La garde à vue, comme toute mesure privative de liberté, doit rester un recours exceptionnel, rappellent les acteurs de la société civile. Une inspection devrait être assurée par le ministère de la Justice.
Comment devraient être appliquées ces nouvelles dispositions ?
Afin que l’avocat puisse s’entretenir seul à seul avec le suspect, et que le secret professionnel soit respecté, la mise en place d’une pièce fermée dans chaque commissariat du pays a été demandée auprès du ministère de l’Intérieur, a indiqué Maître Habib Younsi.
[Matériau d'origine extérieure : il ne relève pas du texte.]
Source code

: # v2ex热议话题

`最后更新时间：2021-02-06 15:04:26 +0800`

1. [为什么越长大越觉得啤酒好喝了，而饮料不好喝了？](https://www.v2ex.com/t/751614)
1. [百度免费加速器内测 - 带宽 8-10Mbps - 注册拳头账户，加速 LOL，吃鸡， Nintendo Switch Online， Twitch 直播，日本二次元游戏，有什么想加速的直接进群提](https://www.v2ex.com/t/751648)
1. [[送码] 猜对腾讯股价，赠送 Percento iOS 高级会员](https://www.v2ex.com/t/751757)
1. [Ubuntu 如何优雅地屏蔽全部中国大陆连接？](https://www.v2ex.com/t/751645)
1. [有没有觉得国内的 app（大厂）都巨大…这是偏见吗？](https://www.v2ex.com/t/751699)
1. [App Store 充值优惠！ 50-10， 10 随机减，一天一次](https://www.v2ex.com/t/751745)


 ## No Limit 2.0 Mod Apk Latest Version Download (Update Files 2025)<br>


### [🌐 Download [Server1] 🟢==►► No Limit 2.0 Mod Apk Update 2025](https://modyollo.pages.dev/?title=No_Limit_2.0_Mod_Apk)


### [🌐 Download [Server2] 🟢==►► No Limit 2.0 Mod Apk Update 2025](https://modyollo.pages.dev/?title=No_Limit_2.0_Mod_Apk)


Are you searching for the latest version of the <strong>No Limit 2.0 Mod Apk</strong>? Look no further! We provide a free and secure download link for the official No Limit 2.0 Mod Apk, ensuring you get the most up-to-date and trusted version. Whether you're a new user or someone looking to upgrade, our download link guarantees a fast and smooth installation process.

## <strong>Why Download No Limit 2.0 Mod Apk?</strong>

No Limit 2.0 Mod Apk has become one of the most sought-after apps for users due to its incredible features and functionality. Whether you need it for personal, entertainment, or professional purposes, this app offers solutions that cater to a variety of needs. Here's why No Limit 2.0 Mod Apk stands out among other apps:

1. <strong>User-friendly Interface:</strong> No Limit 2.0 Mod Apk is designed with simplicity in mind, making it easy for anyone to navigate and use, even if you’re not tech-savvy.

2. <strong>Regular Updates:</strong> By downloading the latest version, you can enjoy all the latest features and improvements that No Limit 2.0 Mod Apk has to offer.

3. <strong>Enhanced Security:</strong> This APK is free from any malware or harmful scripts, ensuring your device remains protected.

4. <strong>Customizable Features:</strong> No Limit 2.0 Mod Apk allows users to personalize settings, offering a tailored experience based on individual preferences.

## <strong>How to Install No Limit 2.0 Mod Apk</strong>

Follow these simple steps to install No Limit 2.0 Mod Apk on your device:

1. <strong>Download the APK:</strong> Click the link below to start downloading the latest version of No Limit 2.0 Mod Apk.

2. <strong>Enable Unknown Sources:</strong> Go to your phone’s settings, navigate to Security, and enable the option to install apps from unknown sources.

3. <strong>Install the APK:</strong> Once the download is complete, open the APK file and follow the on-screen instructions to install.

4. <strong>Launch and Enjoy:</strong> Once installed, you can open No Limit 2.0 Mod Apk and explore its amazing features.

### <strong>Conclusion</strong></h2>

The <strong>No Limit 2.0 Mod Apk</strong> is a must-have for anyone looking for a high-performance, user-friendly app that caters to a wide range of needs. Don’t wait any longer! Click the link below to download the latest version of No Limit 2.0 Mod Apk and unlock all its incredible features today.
Une permanence pour les week-ends et jours fériés est également en train de se mettre en place dans chaque région, a-t-il ajouté, et une liste d’avocats disponibles sera distribuée dans les commissariats.
En cas de manquement aux nouvelles dispositions de l’article 13bis, la nullité de la procédure pourra être soulevée.
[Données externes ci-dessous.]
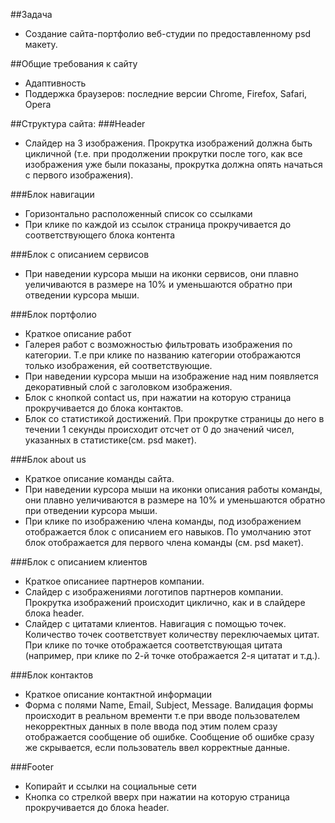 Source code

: ##Задача 
* Создание сайта-портфолио веб-студии по предоставленному psd макету. 

##Общие требования к сайту 
* Адаптивность
* Поддержка браузеров: последние версии Chrome, Firefox, Safarі, Opera

##Структура сайта: 
###Header 
* Слайдер на 3 изображения. Прокрутка изображений должна быть цикличной (т.е. при продолжении прокрутки после того, как все изображения уже были показаны, прокрутка должна опять начаться с первого изображения). 
 
###Блок навигации 
* Горизонтально расположенный список со ссылками 
* При клике по каждой из ссылок страница прокручивается до соответствующего блока контента 

###Блок с описанием сервисов 
* При наведении курсора мыши на иконки сервисов, они плавно уеличиваются в размере на 10% и уменьшаются обратно при отведении курсора мыши. 

###Блок портфолио
* Краткое описание работ 
* Галерея работ с возможностью фильтровать изображения по категории. Т.е при клике по названию категории отображаются только изображения, ей соответствующие. 
* При наведении курсора мыши на изображение над ним появляется декоративный слой с заголовком изображения. 
* Блок с кнопкой contact us, при нажатии на которую страница прокручивается до блока контактов. 
* Блок со статистикой достижений.  При прокрутке страницы до него в течении 1 секунды происходит отсчет от 0 до значений чисел, указанных в статистике(см. psd макет). 

###Блок about us 
* Краткое описание команды сайта. 
* При наведении курсора мыши на иконки описания работы команды, они плавно уеличиваются в размере на 10% и уменьшаются обратно при отведении курсора мыши. 
* При клике по изображению члена команды, под изображением отображается блок с описанием его навыков. По умолчанию этот блок отображается для первого члена команды (см. psd макет). 

###Блок с описанием клиентов 
* Краткое описаниее партнеров компании. 
* Слайдер с изображениями логотипов партнеров компании. Прокрутка изображений происходит циклично, как и в слайдере блока header. 
* Слайдер с цитатами клиентов. Навигация с помощью точек. Количество точек соответствует количеству переключаемых цитат. При клике по точке отображается соответствующая цитата (например, при клике по 2-й точке отображается 2-я цитатат и т.д.). 

###Блок контактов 
* Краткое описание контактной информации
* Форма с полями Name, Email, Subject, Message. Валидация формы происходит в реальном временти т.е при вводе пользователем некорректных данных в поле ввода под этим полем сразу отображается сообщение об ошибке. Сообщение об ошибке сразу же скрывается, если пользователь ввел корректные данные. 

###Footer 
* Копирайт и ссылки на социальные сети 
* Кнопка со стрелкой вверх при нажатии на которую страница прокручивается до блока header. 


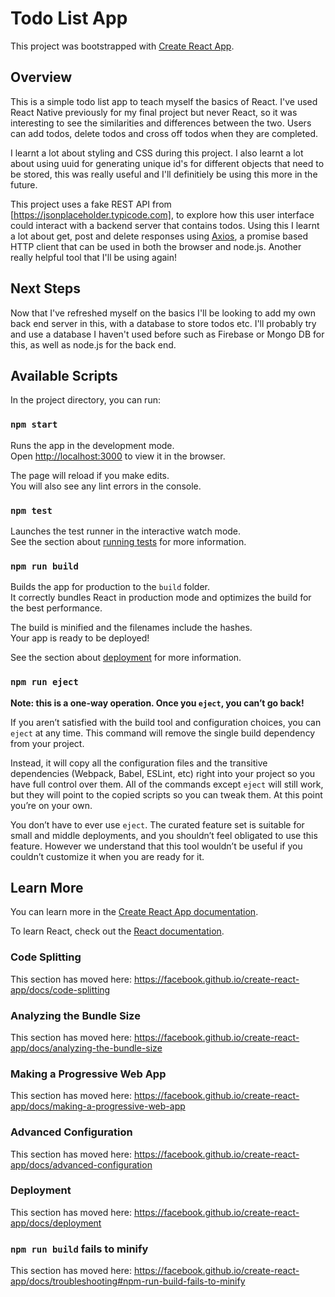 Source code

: # Todo List App

This project was bootstrapped with [Create React App](https://github.com/facebook/create-react-app).

## Overview
This is a simple todo list app to teach myself the basics of React. I've used React Native previously for my final project but never React, so it was interesting to see the similarities and differences between the two. Users can add todos, delete todos and cross off todos when they are completed.

I learnt a lot about styling and CSS during this project. I also learnt a lot about using uuid for generating unique id's for different objects that need to be stored, this was really useful and I'll definitiely be using this more in the future. 

This project uses a fake REST API from [https://jsonplaceholder.typicode.com], to explore how this user interface could interact with a backend server that contains todos. Using this I learnt a lot about get, post and delete responses using [Axios](https://github.com/axios/axios), a promise based HTTP client that can be used in both the browser and node.js. Another really helpful tool that I'll be using again! 

## Next Steps
Now that I've refreshed myself on the basics I'll be looking to add my own back end server in this, with a database to store todos etc. I'll probably try and use a database I haven't used before such as Firebase or Mongo DB for this, as well as node.js for the back end. 


## Available Scripts

In the project directory, you can run:

### `npm start`

Runs the app in the development mode.<br>
Open [http://localhost:3000](http://localhost:3000) to view it in the browser.

The page will reload if you make edits.<br>
You will also see any lint errors in the console.

### `npm test`

Launches the test runner in the interactive watch mode.<br>
See the section about [running tests](https://facebook.github.io/create-react-app/docs/running-tests) for more information.

### `npm run build`

Builds the app for production to the `build` folder.<br>
It correctly bundles React in production mode and optimizes the build for the best performance.

The build is minified and the filenames include the hashes.<br>
Your app is ready to be deployed!

See the section about [deployment](https://facebook.github.io/create-react-app/docs/deployment) for more information.

### `npm run eject`

**Note: this is a one-way operation. Once you `eject`, you can’t go back!**

If you aren’t satisfied with the build tool and configuration choices, you can `eject` at any time. This command will remove the single build dependency from your project.

Instead, it will copy all the configuration files and the transitive dependencies (Webpack, Babel, ESLint, etc) right into your project so you have full control over them. All of the commands except `eject` will still work, but they will point to the copied scripts so you can tweak them. At this point you’re on your own.

You don’t have to ever use `eject`. The curated feature set is suitable for small and middle deployments, and you shouldn’t feel obligated to use this feature. However we understand that this tool wouldn’t be useful if you couldn’t customize it when you are ready for it.

## Learn More

You can learn more in the [Create React App documentation](https://facebook.github.io/create-react-app/docs/getting-started).

To learn React, check out the [React documentation](https://reactjs.org/).

### Code Splitting

This section has moved here: https://facebook.github.io/create-react-app/docs/code-splitting

### Analyzing the Bundle Size

This section has moved here: https://facebook.github.io/create-react-app/docs/analyzing-the-bundle-size

### Making a Progressive Web App

This section has moved here: https://facebook.github.io/create-react-app/docs/making-a-progressive-web-app

### Advanced Configuration

This section has moved here: https://facebook.github.io/create-react-app/docs/advanced-configuration

### Deployment

This section has moved here: https://facebook.github.io/create-react-app/docs/deployment

### `npm run build` fails to minify

This section has moved here: https://facebook.github.io/create-react-app/docs/troubleshooting#npm-run-build-fails-to-minify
Quels points inquiètent encore ?
« Cette réforme constitue un vrai marqueur dans la construction de l’État de droit en Tunisie », a déclaré Antonio Manganella. Dans un communiqué publié le 31 mai, son organisation s’inquiète néanmoins de nombreuses difficultés pratiques et du travail qu’il reste encore à faire pour rendre effectif et accessible ce dispositif. « Les autorités n’ont pas assez communiqué sur l’entrée en vigueur de la loi. Or, si le justiciable ne connaît pas son droit, il peut difficilement le revendiquer », fait remarquer Héla Ben Salem, coordinatrice du programme réforme de la justice auprès d’ASF.
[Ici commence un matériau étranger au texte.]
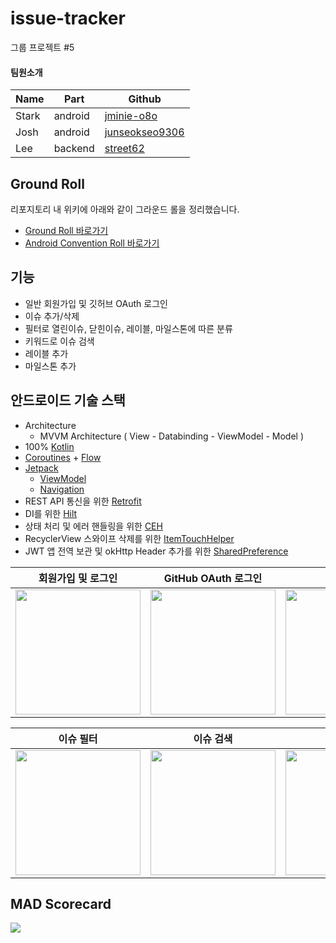 # issue-tracker
그룹 프로젝트 #5
  
#### 팀원소개
|Name|Part|Github|
|---|---|---|
|Stark|android|[jminie-o8o](https://github.com/jminie-o8o)|
|Josh|android|[junseokseo9306](https://github.com/junseokseo9306)|
|Lee|backend|[street62](https://github.com/street62)|

## Ground Roll

리포지토리 내 위키에 아래와 같이 그라운드 롤을 정리했습니다.
- [Ground Roll 바로가기](https://github.com/jminie-o8o/issue-tracker/wiki/%EA%B7%B8%EB%9D%BC%EC%9A%B4%EB%93%9C-%EB%A1%A4)
- [Android Convention Roll 바로가기](https://github.com/jminie-o8o/issue-tracker/wiki/Android)


##  기능
- 일반 회원가입 및 깃허브 OAuth 로그인
- 이슈 추가/삭제
- 필터로 열린이슈, 닫힌이슈, 레이블, 마일스톤에 따른 분류
- 키워드로 이슈 검색
- 레이블 추가
- 마일스톤 추가

## 안드로이드 기술 스택
- Architecture
  - MVVM Architecture ( View - Databinding - ViewModel - Model )
- 100% [Kotlin](https://kotlinlang.org/)
- [Coroutines](https://developer.android.com/kotlin/coroutines) + [Flow](https://developer.android.com/kotlin/flow)
- [Jetpack](https://developer.android.com/jetpack)
  - [ViewModel](https://developer.android.com/topic/libraries/architecture/viewmodel?gclid=CjwKCAjwq5-WBhB7EiwAl-HEkrzYCgxFBbYLSC4yenlZRy5NtxWbTHP-xThSz_yMY_JUTl3TCklhnBoCDIcQAvD_BwE&gclsrc=aw.ds)
  - [Navigation](https://developer.android.com/guide/navigation)
- REST API 통신을 위한 [Retrofit](https://square.github.io/retrofit/)
- DI를 위한 [Hilt](https://developer.android.com/training/dependency-injection/hilt-android)
- 상태 처리 및 에러 핸들링을 위한 [CEH](https://kotlinlang.org/docs/exception-handling.html#coroutineexceptionhandler)
- RecyclerView 스와이프 삭제를 위한 [ItemTouchHelper](https://developer.android.com/reference/androidx/recyclerview/widget/ItemTouchHelper.Callback)
- JWT 앱 전역 보관 및 okHttp Header 추가를 위한 [SharedPreference](https://developer.android.com/reference/androidx/recyclerview/widget/ItemTouchHelper.Callback)


| 회원가입 및 로그인  | GitHub OAuth 로그인 | 이슈 추가 | 이슈 닫기 |
|:--------:|:--------:|:--------:|:--------:|
| <img src=https://user-images.githubusercontent.com/79504043/177956772-aebe64bd-bd47-4169-b9cf-1451230d2621.gif width=200> | <img src=https://user-images.githubusercontent.com/79504043/177988707-c8965b34-8f7c-4880-9ff4-62dd6c3129bc.gif width=200> | <img src=https://user-images.githubusercontent.com/79504043/177959254-09b40b46-abdd-4479-8300-19c443ab0907.gif width=200> | <img src=https://user-images.githubusercontent.com/79504043/177958085-562789ac-412f-4346-b292-2a7bd6f6ccb8.gif width=200> |

| 이슈 필터 | 이슈 검색 |  | 마일스톤 추가 |
|:--------:|:--------:|:--------:|:--------:|
| <img src=https://user-images.githubusercontent.com/79504043/177961096-11f8f782-cc30-4bba-b5ac-916cb3dc4653.gif width=200> | <img src=https://user-images.githubusercontent.com/79504043/177962476-bf6a537d-d59e-4ecf-99da-7c0015af883a.gif width=200> | <img src=https://user-images.githubusercontent.com/79504043/177966815-7abcda81-aca1-487d-bd36-847e304eacf8.gif width=200> | <img src=https://cdn.discordapp.com/attachments/985744748759359498/994909627873505320/milestoneadd.gif width=200> |

## MAD Scorecard
<img src="https://user-images.githubusercontent.com/79504043/177989379-37cf40dc-0e11-4944-a1a9-8a3ee113065b.png">  


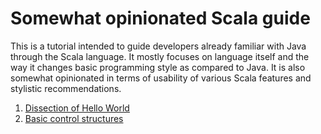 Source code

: # Somewhat opinionated Scala guide

This is a tutorial intended to guide developers already familiar with Java through the Scala language. It mostly focuses on language itself and the way it changes basic programming style as compared to Java. It is also somewhat opinionated in terms of usability of various Scala features and stylistic recommendations.

1. [Dissection of Hello World](Dissection-of-Hello-World)
2. [Basic control structures](Basic-control-structures)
D’autres questions se posent aussi concernant notamment le financement de tels changements (prise en charge des frais de justice, rémunération des avocats et des magistrats, travaux dans les commissariats…), la formation des différents acteurs (policiers, avocats, procureurs), l’application effective de la nullité de la procédure, ou encore la présence d’un interprète pour les personnes malentendantes ou pour les étrangers.
Par ailleurs, une des dispositions de l’article 13 prévoit la possibilité pour le procureur de la République d’interdire, pour « les nécessités de l’enquête », l’accès à l’avocat pour une durée de 48h dans les affaires de terrorisme. La définition de terrorisme dans la nouvelle loi antiterroriste de 2015 étant jugée trop vague…
Lancé dans un quartier du Grand Tunis avec la participation d’une trentaine d’avocats bénévoles, le projet pilote « Garde à vue » d’ASF doit permettre de cerner concrètement les difficultés inhérentes à l’application de la nouvelle loi. Il aboutira à la publication d’un guide pratique et à la diffusion de recommandations à toutes les parties concernées. « Il faut surtout de la bonne volonté de la part de tout le monde et les différents acteurs (surtout les ministères et les officiers de police) ne doivent pas se sentir menacés par l’entrée en vigueur de cette loi », conclut Antonio Manganella.